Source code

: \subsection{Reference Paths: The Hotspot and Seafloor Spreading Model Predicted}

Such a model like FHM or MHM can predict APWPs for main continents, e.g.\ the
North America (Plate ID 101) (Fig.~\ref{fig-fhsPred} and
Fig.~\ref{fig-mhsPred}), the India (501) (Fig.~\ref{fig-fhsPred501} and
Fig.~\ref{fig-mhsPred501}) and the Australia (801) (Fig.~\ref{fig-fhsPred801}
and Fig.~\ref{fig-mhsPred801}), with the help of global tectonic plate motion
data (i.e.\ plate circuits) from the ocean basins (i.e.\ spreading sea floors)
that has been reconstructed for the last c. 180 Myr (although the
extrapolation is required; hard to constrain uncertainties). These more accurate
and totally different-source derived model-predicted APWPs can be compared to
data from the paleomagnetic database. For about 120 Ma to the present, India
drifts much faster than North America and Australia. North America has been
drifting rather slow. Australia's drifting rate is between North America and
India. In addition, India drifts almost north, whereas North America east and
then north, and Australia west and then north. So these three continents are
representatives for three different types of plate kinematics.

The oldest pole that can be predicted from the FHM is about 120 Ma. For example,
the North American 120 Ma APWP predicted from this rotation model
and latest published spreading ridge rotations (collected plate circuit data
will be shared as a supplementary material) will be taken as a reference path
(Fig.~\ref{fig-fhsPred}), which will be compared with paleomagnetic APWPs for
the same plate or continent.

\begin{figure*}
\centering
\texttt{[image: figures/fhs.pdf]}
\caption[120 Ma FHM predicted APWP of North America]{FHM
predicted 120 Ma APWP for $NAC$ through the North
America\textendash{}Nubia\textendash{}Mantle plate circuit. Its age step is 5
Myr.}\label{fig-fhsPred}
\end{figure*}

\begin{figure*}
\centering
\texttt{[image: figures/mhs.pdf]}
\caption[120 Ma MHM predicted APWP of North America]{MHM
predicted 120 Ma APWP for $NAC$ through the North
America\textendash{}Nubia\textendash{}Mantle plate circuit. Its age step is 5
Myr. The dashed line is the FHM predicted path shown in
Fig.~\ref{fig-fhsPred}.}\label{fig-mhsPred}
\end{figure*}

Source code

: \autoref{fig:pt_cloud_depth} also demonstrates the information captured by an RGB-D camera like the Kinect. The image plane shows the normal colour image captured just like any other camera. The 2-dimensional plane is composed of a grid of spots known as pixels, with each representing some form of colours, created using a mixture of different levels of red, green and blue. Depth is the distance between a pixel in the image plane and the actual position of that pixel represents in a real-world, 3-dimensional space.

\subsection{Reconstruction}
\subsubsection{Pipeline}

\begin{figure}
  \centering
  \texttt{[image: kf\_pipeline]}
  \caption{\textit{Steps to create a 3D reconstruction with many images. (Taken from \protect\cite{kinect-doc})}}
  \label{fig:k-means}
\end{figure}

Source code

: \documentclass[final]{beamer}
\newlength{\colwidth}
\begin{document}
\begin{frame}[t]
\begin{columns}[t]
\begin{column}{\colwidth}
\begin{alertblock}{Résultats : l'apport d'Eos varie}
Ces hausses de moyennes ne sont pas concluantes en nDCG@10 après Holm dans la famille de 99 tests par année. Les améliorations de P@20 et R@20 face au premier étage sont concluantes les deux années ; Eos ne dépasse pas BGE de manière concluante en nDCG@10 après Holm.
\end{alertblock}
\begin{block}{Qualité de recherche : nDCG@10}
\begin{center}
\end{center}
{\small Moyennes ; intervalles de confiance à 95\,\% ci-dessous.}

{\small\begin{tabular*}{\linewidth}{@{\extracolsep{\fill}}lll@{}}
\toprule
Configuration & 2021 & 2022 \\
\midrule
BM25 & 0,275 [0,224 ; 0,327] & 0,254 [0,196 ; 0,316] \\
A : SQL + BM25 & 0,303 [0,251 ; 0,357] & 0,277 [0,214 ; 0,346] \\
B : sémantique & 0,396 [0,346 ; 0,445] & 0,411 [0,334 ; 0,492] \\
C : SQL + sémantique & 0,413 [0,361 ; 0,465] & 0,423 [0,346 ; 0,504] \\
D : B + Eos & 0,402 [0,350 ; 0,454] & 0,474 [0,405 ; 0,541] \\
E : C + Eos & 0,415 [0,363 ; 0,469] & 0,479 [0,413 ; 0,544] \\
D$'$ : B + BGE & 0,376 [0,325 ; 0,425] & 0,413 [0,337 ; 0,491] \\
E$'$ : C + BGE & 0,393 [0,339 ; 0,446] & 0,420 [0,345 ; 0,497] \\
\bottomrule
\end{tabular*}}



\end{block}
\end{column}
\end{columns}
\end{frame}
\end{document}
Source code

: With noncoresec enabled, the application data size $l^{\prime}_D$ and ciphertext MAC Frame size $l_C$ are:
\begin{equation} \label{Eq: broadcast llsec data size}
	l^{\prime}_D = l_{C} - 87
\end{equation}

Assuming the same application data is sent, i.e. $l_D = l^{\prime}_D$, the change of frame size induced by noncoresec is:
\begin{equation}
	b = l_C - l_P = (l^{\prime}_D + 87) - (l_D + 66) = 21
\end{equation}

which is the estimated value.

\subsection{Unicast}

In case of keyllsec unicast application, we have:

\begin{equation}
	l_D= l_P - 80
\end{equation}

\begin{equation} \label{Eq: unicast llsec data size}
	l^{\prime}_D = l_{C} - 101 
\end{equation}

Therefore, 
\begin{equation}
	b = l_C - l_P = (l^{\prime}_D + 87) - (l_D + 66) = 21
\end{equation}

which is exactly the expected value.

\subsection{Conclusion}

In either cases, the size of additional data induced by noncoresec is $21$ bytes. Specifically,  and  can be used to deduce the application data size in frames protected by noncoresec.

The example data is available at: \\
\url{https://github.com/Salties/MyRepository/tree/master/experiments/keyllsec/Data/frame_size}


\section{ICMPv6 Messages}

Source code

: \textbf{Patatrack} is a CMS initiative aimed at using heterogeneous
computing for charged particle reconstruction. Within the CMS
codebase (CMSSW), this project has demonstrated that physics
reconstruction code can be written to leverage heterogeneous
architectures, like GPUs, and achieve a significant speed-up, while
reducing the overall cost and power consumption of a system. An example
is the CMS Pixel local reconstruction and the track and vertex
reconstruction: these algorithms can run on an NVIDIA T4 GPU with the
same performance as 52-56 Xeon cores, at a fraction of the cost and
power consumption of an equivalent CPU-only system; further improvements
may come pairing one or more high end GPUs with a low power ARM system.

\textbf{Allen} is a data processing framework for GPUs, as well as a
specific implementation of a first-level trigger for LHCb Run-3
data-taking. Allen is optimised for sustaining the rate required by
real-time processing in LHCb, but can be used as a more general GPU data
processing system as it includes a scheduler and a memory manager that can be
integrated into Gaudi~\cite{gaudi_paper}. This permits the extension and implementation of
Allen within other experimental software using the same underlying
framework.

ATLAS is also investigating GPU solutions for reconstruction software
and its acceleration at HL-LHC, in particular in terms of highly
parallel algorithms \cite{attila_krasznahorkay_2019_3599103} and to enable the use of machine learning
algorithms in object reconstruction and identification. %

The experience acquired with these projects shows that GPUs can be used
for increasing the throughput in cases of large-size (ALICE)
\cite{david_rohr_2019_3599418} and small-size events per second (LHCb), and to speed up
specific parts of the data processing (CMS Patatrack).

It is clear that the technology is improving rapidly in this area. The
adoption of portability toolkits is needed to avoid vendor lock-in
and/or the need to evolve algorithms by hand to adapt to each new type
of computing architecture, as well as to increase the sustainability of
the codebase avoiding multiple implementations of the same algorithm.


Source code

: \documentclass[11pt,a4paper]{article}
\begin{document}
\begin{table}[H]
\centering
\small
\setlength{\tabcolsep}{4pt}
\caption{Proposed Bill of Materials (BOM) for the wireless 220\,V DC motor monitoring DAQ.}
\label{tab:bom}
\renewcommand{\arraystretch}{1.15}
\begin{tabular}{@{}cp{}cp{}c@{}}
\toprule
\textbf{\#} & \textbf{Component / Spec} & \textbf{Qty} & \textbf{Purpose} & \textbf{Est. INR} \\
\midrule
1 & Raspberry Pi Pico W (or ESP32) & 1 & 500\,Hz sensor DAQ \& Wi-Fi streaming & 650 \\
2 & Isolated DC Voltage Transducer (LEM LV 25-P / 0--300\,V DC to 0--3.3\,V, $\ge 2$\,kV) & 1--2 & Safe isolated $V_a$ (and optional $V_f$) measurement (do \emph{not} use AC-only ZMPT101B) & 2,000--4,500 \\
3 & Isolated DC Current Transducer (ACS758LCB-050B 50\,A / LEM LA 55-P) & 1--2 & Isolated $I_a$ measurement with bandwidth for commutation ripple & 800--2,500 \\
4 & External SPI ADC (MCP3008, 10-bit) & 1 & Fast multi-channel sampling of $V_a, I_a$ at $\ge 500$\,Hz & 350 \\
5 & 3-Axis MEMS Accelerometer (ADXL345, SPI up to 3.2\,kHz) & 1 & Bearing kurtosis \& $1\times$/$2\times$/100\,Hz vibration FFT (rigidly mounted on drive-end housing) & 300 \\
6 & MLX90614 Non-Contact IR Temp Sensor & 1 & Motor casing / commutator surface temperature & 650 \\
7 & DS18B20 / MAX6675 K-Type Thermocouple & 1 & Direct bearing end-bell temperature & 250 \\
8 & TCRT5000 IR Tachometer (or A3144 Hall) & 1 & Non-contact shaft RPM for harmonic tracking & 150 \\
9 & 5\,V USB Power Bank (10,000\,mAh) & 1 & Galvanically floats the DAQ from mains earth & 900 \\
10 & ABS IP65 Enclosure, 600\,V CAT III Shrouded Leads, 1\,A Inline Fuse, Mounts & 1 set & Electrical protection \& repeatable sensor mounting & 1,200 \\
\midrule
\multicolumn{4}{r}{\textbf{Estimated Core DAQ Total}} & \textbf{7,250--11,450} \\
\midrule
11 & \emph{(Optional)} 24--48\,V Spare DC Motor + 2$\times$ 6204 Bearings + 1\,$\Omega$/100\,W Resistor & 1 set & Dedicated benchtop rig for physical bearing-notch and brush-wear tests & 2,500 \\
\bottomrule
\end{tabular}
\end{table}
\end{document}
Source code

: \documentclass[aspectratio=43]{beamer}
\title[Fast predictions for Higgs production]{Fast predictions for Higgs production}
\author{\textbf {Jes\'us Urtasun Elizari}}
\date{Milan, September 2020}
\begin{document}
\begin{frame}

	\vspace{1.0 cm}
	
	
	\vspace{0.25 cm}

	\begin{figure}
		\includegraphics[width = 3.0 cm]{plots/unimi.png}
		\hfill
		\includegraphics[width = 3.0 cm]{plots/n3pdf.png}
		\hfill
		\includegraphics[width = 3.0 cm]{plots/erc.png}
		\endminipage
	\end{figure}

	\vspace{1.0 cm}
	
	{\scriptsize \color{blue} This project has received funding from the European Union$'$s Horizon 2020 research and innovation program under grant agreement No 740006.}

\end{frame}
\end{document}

**To do:** A single figure is required: the number of lines in the entries that hold the string "framework".

**Exercise solution:** 2